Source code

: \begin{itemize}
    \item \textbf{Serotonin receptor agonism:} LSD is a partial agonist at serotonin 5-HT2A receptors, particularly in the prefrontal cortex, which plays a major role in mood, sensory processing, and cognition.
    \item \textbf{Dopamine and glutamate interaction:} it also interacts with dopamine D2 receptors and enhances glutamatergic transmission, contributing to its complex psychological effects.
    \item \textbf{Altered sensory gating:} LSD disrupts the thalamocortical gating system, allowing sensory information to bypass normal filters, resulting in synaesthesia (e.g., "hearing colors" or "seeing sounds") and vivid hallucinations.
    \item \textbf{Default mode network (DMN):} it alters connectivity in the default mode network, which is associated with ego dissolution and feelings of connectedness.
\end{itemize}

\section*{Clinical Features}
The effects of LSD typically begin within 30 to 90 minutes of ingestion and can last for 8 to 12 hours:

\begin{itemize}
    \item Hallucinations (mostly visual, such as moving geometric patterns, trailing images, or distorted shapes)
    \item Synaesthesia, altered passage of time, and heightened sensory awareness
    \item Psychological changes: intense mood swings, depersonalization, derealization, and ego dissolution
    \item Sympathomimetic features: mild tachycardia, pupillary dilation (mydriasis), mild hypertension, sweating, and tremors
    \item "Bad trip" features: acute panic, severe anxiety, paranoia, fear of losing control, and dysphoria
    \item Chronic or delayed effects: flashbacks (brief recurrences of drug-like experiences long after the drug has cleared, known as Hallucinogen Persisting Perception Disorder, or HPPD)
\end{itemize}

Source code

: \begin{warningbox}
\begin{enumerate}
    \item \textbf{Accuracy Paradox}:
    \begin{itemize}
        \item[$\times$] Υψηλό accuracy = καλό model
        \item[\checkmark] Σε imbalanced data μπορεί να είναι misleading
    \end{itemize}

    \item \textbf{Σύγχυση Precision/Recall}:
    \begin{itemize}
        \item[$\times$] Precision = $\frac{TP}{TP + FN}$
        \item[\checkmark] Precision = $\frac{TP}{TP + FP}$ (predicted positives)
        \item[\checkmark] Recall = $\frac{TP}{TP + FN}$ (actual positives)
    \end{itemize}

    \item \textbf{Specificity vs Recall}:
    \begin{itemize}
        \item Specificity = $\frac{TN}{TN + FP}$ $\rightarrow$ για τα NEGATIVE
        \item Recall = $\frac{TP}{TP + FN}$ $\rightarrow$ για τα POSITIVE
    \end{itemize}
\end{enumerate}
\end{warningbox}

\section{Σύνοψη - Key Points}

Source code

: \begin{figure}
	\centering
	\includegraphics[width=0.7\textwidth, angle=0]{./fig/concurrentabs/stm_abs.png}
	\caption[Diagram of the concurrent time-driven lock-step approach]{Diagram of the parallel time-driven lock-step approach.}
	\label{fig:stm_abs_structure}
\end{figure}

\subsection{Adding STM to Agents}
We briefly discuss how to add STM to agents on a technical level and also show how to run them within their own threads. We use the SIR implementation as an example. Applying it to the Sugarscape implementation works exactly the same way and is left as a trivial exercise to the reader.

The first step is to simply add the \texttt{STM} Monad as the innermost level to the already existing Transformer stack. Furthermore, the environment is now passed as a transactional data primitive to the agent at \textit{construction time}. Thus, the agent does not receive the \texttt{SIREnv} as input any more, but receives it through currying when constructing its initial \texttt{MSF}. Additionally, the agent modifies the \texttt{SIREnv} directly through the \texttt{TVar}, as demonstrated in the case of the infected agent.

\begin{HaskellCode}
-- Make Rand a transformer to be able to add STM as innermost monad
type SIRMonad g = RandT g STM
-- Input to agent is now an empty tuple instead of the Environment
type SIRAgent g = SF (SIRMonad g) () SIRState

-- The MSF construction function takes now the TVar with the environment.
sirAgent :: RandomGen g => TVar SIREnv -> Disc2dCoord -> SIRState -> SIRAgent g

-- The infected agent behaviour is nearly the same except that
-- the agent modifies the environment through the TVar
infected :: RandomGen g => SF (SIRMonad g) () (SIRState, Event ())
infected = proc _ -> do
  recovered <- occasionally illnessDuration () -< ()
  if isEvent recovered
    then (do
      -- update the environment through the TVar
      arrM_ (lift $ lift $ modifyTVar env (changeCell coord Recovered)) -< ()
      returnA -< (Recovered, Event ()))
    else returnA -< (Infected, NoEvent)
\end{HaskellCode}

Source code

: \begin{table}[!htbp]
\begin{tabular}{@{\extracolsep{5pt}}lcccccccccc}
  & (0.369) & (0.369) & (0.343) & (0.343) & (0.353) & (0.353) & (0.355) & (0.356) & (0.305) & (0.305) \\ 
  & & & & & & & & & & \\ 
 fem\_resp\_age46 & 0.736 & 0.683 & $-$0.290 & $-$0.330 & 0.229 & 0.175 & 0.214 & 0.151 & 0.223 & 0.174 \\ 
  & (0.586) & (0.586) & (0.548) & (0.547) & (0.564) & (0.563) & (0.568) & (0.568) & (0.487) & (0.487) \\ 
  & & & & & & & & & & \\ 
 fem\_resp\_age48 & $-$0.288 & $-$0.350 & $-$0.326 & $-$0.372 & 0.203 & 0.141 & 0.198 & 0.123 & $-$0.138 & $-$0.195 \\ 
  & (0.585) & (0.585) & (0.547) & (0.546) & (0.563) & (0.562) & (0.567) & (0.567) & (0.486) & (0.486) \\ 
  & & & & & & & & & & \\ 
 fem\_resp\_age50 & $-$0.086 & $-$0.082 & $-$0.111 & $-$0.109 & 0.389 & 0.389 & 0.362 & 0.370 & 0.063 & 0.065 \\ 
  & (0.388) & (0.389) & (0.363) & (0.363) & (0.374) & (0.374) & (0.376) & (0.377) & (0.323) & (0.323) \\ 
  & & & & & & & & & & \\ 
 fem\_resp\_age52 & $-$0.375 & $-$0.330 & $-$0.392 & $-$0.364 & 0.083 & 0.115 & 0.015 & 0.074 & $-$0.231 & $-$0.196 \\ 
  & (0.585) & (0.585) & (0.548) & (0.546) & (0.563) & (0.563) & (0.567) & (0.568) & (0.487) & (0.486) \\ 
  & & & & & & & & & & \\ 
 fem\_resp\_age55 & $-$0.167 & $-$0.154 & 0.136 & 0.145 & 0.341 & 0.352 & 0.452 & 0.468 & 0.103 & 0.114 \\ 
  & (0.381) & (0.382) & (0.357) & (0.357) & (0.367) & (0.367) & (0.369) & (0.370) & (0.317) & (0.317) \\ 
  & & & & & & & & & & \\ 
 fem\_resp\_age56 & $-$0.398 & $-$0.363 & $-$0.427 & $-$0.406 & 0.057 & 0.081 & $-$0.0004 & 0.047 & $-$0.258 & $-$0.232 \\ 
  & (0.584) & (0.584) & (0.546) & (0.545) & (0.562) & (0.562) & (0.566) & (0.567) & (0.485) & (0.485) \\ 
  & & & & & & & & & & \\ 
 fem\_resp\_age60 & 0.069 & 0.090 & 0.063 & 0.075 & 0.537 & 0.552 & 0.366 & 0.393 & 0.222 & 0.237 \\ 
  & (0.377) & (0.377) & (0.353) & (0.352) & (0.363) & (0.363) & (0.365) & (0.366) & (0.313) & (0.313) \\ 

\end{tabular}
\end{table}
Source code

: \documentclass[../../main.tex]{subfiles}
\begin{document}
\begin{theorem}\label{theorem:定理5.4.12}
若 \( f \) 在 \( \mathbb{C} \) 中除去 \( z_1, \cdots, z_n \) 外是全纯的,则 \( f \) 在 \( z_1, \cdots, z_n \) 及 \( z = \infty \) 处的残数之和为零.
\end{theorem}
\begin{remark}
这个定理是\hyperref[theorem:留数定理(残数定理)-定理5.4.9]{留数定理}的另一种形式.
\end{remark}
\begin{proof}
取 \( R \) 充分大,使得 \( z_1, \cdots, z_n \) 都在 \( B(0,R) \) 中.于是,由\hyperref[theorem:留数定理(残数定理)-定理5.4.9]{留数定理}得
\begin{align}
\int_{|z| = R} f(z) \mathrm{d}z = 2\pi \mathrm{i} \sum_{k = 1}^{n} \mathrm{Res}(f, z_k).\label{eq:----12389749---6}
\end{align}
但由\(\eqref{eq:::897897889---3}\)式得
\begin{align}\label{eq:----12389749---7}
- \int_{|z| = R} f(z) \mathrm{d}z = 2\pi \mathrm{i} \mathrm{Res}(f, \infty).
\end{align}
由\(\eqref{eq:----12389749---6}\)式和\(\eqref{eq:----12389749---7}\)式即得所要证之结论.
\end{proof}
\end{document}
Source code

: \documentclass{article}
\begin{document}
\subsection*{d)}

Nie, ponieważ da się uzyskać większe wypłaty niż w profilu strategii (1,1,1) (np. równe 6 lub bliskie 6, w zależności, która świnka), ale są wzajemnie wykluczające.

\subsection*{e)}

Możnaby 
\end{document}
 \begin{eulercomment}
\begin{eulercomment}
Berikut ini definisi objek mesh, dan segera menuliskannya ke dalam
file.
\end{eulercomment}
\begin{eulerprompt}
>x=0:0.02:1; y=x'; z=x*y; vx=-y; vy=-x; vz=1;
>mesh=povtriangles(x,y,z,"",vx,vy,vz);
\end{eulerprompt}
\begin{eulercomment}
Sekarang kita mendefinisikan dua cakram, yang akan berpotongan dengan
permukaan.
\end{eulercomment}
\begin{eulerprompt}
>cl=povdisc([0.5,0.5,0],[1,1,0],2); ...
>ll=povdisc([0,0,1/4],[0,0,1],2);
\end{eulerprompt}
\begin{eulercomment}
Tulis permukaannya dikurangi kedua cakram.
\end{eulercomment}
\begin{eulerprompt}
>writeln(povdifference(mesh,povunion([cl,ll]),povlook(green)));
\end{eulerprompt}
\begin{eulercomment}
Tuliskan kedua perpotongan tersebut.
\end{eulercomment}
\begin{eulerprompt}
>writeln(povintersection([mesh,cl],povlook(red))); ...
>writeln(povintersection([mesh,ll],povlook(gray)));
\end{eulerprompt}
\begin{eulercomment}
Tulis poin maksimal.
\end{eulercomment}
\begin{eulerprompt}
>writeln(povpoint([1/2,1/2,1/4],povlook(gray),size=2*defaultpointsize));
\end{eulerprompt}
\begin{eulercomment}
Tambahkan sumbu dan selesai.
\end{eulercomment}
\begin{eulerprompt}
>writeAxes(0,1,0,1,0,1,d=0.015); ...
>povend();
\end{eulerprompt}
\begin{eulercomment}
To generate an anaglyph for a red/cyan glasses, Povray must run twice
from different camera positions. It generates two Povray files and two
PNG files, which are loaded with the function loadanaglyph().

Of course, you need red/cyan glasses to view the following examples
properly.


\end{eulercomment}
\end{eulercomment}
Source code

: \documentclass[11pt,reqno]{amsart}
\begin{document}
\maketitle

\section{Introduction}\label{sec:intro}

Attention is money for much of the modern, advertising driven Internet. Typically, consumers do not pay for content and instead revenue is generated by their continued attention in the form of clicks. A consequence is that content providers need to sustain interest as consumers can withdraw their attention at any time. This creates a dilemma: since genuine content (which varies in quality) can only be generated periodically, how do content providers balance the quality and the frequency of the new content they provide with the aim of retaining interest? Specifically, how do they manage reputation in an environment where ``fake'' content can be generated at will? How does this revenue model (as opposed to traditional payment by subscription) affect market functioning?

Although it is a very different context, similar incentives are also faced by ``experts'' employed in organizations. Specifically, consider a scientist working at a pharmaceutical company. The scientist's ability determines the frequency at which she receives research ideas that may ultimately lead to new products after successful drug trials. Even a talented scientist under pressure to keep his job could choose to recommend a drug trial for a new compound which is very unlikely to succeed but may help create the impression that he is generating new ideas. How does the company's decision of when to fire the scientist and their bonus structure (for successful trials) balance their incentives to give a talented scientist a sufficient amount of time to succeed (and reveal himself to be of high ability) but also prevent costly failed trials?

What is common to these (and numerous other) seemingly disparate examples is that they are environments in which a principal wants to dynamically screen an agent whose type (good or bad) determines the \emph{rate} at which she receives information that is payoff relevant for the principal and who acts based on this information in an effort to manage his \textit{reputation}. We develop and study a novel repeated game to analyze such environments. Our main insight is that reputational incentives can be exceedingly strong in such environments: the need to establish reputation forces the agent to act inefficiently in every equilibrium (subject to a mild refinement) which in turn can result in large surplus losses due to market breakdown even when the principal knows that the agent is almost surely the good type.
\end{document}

ACTIVITY: Filter the listing above down to the lines that contain the word "writeln".

EXERCISE OUTPUT:
>writeln(povdifference(mesh,povunion([cl,ll]),povlook(green)));
>writeln(povintersection([mesh,cl],povlook(red))); ...
>writeln(povintersection([mesh,ll],povlook(gray)));
>writeln(povpoint([1/2,1/2,1/4],povlook(gray),size=2*defaultpointsize));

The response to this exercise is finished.